The Costa Maya was once an important region of the Yucatan’s vast Mayan Empire. Jungle-shrouded archaeological sites and traditional Mayan villages remain reminders of the area’s rich history. The natural setting is spectacular—highlighting deserted beaches, lagoons, reefs, and also “cenotes,” Mexico’s unique sacred sinkholes. As recently as the 1970’s, this region was backwater or Mayan coastal coconut palm ranchos, with zero highway access.
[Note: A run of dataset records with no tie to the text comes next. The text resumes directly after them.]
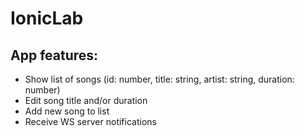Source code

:# IonicLab

## App features:

- Show list of songs (id: number, title: string, artist: string, duration: number)
- Edit song title and/or duration
- Add new song to list
- Receive WS server notifications
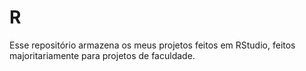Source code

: # R

Esse repositório armazena os meus projetos feitos em RStudio, feitos majoritariamente para projetos de faculdade. 
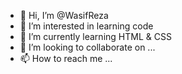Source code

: - 👋 Hi, I’m @WasifReza
- 👀 I’m interested in learning code
- 🌱 I’m currently learning HTML & CSS
- 💞️ I’m looking to collaborate on ...
- 📫 How to reach me ...

<!---
WasifReza/WasifReza is a ✨ special ✨ repository because its `README.md` (this file) appears on your GitHub profile.
You can click the Preview link to take a look at your changes.
--->
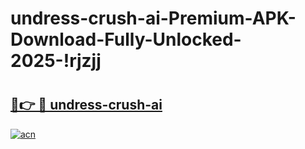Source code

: # undress-crush-ai-Premium-APK-Download-Fully-Unlocked-2025-!rjzjj

# <h2><a href="https://0h483v.esa.edu.pl?title=undress-crush-ai&ref=rjzjj">🔗👉 🔴 undress-crush-ai</a></h2>

[![acn](https://github.com/user-attachments/assets/0f9c940e-d8b0-45ae-aac7-cd30a18b3e1c)](https://0h483v.esa.edu.pl?title=undress-crush-ai&ref=rjzjj)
The area is unpopulated and undeveloped. It remained a true frontier region of Mexico well into the 20th century. Quintana Roo State formed in 1974. While the state’s marquis attractions of Cancun, Cozumel, and the Riviera Maya have grown remarkably since the 1980s, the Costa Maya began to attract attention from developers, the Mexican government, and cruise lines only in the past few years. In fact, most of the coastal areas have primitive road access, and only receive visitors by boat.

Coastal Regions

The Costa Maya appeals to travelers and potential retirees wanting to experience one of the Caribbean’s last undeveloped coastal regions. The area’s fishing and diving are excellent. Tarpon, bonefish, and other feisty fish draw a dedicated following of serious saltwater fly fishers. The Chinchorro Bank Biosphere Reserve is the largest coral atoll in the Northern Hemisphere. It is a shipwreck diver’s paradise – strewn with Spanish galleons. Several ecological reserves offer unique nature viewing.
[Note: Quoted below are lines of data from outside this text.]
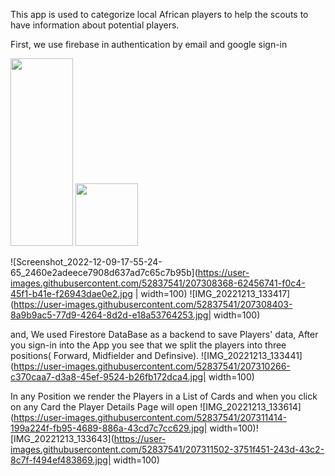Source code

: This app is used to categorize local African players to help the scouts to have information about potential players.

First, we use firebase in authentication by email and google sign-in

<img src="https://user-images.githubusercontent.com/52837541/207308368-62456741-f0c4-45f1-b41e-f26943dae0e2.jpg" width="100" height="300">

<img src="https://user-images.githubusercontent.com/52837541/207308368-62456741-f0c4-45f1-b41e-f26943dae0e2.jpg" width="100">

![Screenshot_2022-12-09-17-55-24-65_2460e2adeece7908d637ad7c65c7b95b](https://user-images.githubusercontent.com/52837541/207308368-62456741-f0c4-45f1-b41e-f26943dae0e2.jpg | width=100)
![IMG_20221213_133417](https://user-images.githubusercontent.com/52837541/207308403-8a9b9ac5-77d9-4264-8d2d-e18a53764253.jpg| width=100)


and, We used Firestore DataBase as a backend to save Players' data, After you sign-in into the App you see that we split the players into three positions(
Forward, Midfielder and Definsive).
![IMG_20221213_133441](https://user-images.githubusercontent.com/52837541/207310266-c370caa7-d3a8-45ef-9524-b26fb172dca4.jpg| width=100)

In any Position we render the Players in a List of Cards and when you click on any Card the Player Details Page will open
![IMG_20221213_133614](https://user-images.githubusercontent.com/52837541/207311414-199a224f-fb95-4689-886a-43cd7c7cc629.jpg| width=100)![IMG_20221213_133643](https://user-images.githubusercontent.com/52837541/207311502-3751f451-243d-43c2-8c7f-f494ef483869.jpg| width=100)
Development plans are underway by FONATUR, Mexico’s government agency in charge of new resort development. Plans call for eco-friendly hotel development and golf courses. The fully operational cruise marina at Mahahual (pronounced “mah-hah-WAL”) is already receiving ships. Planners forecast the Mahahual will be “the next Playa del Carmen” but want to keep development to more of a “Robinson Crusoe meets the Four Seasons.”

Costa Maya Layout

The main geographic features of the Costa Maya include:

  • Firstly, the amazing 1.3-million-acre Sian Ka’an Biosphere Reserve (a UNESCO World Heritage Site);
  •  After that a 150-mile-long seacoast (sprinkled with small fishing villages and unspoiled beaches);
  • a series of small inland towns that lie along Highway 307;
  • the emerging cruise port city of Mahahual;
  • Chetumal, along the border with Belize and capital of Quintana Roo State.
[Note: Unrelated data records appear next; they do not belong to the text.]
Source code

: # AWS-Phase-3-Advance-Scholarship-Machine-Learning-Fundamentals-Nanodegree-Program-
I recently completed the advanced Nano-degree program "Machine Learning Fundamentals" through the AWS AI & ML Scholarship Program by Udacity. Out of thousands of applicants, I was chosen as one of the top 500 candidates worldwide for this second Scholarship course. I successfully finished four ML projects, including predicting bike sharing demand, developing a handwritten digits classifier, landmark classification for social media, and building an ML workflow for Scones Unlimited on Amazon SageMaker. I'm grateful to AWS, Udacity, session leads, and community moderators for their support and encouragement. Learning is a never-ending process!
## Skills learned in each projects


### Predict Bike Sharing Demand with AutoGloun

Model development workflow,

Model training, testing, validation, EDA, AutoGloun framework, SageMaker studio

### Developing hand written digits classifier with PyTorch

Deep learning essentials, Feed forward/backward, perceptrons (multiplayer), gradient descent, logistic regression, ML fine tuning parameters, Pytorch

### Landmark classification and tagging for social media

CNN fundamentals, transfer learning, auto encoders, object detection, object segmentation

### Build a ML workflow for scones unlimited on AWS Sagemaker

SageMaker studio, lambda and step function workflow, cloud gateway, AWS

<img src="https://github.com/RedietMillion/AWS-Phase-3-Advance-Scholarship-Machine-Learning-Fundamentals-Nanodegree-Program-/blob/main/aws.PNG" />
Let us look at these areas in greater detail…

Sian Ka’an Biosphere Reserve

The Sian Ka’an Biosphere Reserve is located 137 km south of Cancun on the east coast of the Yucatán peninsula. The reserve (a UNESCO World Heritage Site) contains tropical forests, mangroves and marshes, and a marine environment that includes a section of the longest barrier reef in the western hemisphere. It provides a habitat for a remarkably rich flora and a fauna comprising more than 300 species of birds, as well as a large number of the region’s characteristic terrestrial vertebrates.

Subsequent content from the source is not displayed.